REQUIRED WORK:
Reproduce the entries below exactly, but only from the line containing "- Frontend →" to the line containing "## 🧠 Core Concepts", inclusive.

THE INPUT START

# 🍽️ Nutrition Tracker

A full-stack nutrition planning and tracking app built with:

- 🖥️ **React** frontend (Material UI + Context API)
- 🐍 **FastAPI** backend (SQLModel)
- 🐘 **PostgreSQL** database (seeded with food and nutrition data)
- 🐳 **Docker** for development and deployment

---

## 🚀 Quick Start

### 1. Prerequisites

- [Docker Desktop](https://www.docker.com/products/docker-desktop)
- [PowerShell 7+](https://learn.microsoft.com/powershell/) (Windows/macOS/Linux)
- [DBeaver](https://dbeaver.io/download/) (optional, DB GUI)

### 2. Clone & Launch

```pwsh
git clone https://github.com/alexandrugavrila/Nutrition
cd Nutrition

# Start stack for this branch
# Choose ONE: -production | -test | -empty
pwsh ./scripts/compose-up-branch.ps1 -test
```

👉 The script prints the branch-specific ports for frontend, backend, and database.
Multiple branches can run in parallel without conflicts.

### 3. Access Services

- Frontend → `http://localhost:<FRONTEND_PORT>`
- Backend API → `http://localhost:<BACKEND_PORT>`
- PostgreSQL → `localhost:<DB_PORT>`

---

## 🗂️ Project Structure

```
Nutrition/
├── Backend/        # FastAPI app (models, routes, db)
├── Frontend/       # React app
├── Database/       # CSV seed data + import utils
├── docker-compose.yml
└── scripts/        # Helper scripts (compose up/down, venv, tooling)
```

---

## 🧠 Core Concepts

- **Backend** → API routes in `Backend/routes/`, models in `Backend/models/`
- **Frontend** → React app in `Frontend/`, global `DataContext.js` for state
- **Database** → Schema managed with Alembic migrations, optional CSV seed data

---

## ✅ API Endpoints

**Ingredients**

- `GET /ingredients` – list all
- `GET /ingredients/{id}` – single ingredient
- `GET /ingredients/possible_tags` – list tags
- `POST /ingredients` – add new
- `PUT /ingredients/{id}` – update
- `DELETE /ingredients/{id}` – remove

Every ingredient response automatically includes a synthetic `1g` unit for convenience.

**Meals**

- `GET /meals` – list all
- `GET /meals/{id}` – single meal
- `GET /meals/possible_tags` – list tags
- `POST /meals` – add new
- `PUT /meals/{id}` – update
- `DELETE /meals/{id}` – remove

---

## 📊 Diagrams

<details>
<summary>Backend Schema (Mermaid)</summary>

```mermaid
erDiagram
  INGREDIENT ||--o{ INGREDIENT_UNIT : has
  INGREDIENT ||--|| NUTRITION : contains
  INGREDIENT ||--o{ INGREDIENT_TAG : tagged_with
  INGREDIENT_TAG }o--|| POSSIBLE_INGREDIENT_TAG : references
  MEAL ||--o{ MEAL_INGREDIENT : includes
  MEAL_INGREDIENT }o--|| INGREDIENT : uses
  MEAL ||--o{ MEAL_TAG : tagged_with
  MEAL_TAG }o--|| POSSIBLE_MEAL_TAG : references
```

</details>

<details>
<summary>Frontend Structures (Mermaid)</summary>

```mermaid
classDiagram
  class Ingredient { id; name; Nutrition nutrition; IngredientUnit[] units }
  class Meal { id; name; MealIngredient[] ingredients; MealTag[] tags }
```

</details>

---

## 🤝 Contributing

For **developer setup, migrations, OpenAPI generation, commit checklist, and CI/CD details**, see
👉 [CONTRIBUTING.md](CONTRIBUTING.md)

THE INPUT END
THE INPUT START

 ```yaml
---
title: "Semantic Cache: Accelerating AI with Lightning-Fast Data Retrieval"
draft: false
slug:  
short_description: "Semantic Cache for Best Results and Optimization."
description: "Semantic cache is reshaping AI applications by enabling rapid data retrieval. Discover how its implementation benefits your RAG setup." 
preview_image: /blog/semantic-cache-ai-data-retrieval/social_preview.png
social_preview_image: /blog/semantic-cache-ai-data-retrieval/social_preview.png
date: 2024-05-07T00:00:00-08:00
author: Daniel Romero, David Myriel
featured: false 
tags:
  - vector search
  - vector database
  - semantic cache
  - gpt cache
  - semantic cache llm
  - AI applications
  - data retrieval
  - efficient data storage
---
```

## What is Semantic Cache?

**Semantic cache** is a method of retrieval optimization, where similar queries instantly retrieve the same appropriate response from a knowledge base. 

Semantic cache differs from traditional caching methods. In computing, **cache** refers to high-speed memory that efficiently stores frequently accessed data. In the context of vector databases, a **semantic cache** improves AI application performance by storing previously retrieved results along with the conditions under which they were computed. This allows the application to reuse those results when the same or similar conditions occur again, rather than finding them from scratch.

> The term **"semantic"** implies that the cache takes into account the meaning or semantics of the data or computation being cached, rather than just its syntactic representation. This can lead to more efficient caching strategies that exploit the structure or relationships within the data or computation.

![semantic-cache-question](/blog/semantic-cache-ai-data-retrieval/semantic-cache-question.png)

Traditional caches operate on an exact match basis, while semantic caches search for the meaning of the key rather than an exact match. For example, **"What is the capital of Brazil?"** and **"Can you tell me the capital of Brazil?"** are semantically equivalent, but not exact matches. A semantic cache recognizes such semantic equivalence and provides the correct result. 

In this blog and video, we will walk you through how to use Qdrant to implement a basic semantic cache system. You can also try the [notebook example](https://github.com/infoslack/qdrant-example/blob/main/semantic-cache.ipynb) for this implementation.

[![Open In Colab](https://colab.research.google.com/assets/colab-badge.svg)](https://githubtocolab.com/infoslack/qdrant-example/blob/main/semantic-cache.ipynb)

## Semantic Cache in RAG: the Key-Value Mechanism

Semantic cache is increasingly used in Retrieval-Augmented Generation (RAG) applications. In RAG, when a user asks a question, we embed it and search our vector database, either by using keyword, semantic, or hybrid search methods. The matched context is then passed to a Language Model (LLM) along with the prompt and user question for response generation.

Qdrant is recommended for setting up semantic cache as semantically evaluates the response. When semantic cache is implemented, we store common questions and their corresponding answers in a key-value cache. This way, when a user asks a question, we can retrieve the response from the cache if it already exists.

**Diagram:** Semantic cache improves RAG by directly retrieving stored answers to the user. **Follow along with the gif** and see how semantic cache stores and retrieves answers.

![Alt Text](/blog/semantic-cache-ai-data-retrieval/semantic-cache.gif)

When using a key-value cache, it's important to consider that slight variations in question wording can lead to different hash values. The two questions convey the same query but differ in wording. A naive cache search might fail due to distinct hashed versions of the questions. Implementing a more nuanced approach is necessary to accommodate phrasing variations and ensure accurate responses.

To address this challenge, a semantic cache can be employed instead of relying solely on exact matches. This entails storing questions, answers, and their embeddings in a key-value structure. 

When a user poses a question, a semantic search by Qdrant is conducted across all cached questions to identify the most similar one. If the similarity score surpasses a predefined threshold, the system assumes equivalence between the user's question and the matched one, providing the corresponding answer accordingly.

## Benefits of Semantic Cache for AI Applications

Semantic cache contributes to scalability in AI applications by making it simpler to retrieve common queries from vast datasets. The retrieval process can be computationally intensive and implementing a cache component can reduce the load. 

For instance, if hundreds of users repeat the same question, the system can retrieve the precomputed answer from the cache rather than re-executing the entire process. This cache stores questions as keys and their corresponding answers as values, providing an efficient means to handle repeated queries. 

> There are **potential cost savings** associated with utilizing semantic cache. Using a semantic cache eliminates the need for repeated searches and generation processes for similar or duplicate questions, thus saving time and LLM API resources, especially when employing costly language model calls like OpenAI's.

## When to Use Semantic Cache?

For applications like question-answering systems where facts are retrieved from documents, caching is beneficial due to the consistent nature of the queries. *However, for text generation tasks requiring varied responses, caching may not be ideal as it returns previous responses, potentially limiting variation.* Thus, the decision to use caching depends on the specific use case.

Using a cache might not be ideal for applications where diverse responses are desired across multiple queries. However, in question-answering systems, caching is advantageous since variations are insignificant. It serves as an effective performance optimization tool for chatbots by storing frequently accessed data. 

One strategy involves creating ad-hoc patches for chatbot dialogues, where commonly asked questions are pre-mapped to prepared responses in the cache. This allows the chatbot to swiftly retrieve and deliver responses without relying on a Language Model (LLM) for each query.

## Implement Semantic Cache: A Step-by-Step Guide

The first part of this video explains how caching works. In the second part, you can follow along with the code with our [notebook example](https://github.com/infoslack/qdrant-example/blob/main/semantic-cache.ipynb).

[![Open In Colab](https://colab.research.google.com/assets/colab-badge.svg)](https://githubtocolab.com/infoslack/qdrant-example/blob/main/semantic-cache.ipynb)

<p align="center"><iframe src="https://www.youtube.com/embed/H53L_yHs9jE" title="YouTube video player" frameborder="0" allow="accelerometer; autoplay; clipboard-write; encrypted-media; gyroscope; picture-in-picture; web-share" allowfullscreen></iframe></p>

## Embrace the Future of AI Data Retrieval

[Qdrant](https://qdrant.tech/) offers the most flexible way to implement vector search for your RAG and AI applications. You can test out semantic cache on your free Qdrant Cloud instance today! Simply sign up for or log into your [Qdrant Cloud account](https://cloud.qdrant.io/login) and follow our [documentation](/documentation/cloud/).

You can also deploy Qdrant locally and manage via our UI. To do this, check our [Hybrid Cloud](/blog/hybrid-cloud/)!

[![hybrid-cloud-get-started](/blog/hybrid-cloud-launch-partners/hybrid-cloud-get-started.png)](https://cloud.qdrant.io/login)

THE INPUT END

TASK RESULT:
- Frontend → `http://localhost:<FRONTEND_PORT>`
- Backend API → `http://localhost:<BACKEND_PORT>`
- PostgreSQL → `localhost:<DB_PORT>`

---

## 🗂️ Project Structure

```
Nutrition/
├── Backend/        # FastAPI app (models, routes, db)
├── Frontend/       # React app
├── Database/       # CSV seed data + import utils
├── docker-compose.yml
└── scripts/        # Helper scripts (compose up/down, venv, tooling)
```

---

## 🧠 Core Concepts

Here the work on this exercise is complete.